AMD Vega 10, Vega 11, Vega 12 and Vega 20 Rumors and Discussion

Discussion in 'Architecture and Products' started by ToTTenTranz, Sep 20, 2016.

  1. ToTTenTranz

    Legend Veteran Subscriber

    Joined:
    Jul 7, 2008
    Messages:
    9,307
    Likes Received:
    3,963
    According to videocardz and fudzilla, Vega 10 will do 12 TFLOPs FP32 and 24 TFLOPs FP16, with a 512GB/s memory bandwidth. This means:

    - 64 CUs at 1.5 GHz
    - 2x FP16 rate per ALU
    - 2 stacks of 2GT/s HBM2
    - 225W TDP
    - H1 2017 (probably Q2..)

    They also claim it comes with 16GB of HBM2. This wouldn't be possible with Hynix's current portfolio because they only have 4-Hi stacks with 4GB.
    Videocardz claims these specs are coming from server leaks, so maybe the consumer version will use Hynix's current products for 8GB cards and the server versions will use yet-to-enter-production 8-Hi stacks. Though since that would require a physically higher stack they would need to at least change the heatsink's surface, I guess..?

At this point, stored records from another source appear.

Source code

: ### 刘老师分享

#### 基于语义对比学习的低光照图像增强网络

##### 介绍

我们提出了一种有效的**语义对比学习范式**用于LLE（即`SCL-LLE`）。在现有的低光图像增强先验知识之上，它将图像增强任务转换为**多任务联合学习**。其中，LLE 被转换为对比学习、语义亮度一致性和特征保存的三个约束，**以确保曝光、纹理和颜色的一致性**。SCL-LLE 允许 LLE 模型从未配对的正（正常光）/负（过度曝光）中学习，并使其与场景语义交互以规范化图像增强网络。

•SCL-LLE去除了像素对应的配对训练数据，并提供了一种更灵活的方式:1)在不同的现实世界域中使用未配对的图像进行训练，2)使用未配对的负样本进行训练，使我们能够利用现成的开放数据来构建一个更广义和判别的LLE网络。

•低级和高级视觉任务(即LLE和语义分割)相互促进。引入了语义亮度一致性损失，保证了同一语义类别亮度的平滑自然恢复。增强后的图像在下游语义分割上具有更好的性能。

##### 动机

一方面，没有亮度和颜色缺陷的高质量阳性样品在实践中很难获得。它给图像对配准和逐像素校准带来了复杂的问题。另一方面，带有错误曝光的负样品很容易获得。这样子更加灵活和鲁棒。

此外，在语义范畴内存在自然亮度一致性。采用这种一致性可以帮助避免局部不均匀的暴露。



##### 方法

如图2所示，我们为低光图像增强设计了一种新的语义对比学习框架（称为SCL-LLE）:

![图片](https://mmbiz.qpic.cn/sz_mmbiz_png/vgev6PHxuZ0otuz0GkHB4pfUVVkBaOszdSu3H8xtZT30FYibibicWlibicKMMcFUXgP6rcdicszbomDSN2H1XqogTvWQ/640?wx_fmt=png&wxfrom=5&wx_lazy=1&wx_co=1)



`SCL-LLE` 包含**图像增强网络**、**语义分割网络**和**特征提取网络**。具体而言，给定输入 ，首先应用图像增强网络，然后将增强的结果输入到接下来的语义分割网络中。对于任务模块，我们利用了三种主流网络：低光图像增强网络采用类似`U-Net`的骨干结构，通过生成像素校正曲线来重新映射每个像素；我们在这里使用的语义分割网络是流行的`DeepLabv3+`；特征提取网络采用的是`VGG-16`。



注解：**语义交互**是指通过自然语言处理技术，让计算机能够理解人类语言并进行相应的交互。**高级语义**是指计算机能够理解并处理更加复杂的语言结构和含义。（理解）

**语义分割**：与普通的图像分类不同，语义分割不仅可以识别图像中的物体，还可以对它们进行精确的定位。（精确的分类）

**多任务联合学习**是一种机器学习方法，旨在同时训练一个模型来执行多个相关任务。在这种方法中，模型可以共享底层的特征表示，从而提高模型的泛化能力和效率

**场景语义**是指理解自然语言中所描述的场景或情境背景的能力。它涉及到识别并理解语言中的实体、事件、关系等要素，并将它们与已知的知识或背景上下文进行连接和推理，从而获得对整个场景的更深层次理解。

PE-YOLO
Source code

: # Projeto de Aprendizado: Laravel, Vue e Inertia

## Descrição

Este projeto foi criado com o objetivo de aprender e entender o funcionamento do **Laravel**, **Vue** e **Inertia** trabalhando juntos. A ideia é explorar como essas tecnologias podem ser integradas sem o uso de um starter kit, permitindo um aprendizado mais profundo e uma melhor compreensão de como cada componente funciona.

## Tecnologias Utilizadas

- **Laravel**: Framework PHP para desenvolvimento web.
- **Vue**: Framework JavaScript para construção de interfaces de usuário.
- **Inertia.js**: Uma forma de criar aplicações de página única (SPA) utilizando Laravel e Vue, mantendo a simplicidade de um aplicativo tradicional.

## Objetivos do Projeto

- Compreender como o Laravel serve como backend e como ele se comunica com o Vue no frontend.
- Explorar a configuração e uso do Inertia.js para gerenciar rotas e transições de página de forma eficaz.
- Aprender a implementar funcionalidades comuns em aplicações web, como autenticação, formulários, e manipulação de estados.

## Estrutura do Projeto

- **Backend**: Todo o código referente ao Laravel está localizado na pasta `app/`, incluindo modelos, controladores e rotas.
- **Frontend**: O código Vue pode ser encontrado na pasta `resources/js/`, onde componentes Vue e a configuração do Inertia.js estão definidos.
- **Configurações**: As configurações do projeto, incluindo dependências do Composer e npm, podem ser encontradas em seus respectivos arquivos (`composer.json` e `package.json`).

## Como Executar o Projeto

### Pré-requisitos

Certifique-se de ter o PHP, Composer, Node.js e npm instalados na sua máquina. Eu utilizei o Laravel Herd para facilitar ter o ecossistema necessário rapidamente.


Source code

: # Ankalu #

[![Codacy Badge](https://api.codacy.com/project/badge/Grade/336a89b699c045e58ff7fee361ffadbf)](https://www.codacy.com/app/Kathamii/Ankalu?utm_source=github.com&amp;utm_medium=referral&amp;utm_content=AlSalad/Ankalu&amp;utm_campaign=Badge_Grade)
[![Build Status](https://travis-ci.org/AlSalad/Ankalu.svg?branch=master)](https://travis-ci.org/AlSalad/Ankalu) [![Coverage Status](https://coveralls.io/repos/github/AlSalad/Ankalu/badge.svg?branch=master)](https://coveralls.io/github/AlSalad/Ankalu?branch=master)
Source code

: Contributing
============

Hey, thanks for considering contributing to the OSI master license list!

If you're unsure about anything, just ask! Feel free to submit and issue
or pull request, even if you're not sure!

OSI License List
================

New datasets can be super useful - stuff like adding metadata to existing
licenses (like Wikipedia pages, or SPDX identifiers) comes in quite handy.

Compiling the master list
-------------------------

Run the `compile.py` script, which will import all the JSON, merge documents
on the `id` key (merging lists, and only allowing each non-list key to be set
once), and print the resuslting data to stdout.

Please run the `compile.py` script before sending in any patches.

    These clocks seem very conservative. Again, these are server chips but if the consumer cards are clocked up to 1.2GHz then I would expect a 250W TDP or more. Ignore this. I miscalculated.

    They also mention a Radeon Pro Duo replacement with 2* Vega 10 at 300W TDP coming up H2 2017.


    At the same time, they claim Vega 11 will replace Polaris 10. AMD has suggested there will be a RX 48x so maybe we're looking at that GPU. Maybe the same 36 CUs with updated GFX9 architecture and HBM memory? Maybe 1.5GHz too like the bigger brother. Or more CUs with lower clocks to lower power consumption even more?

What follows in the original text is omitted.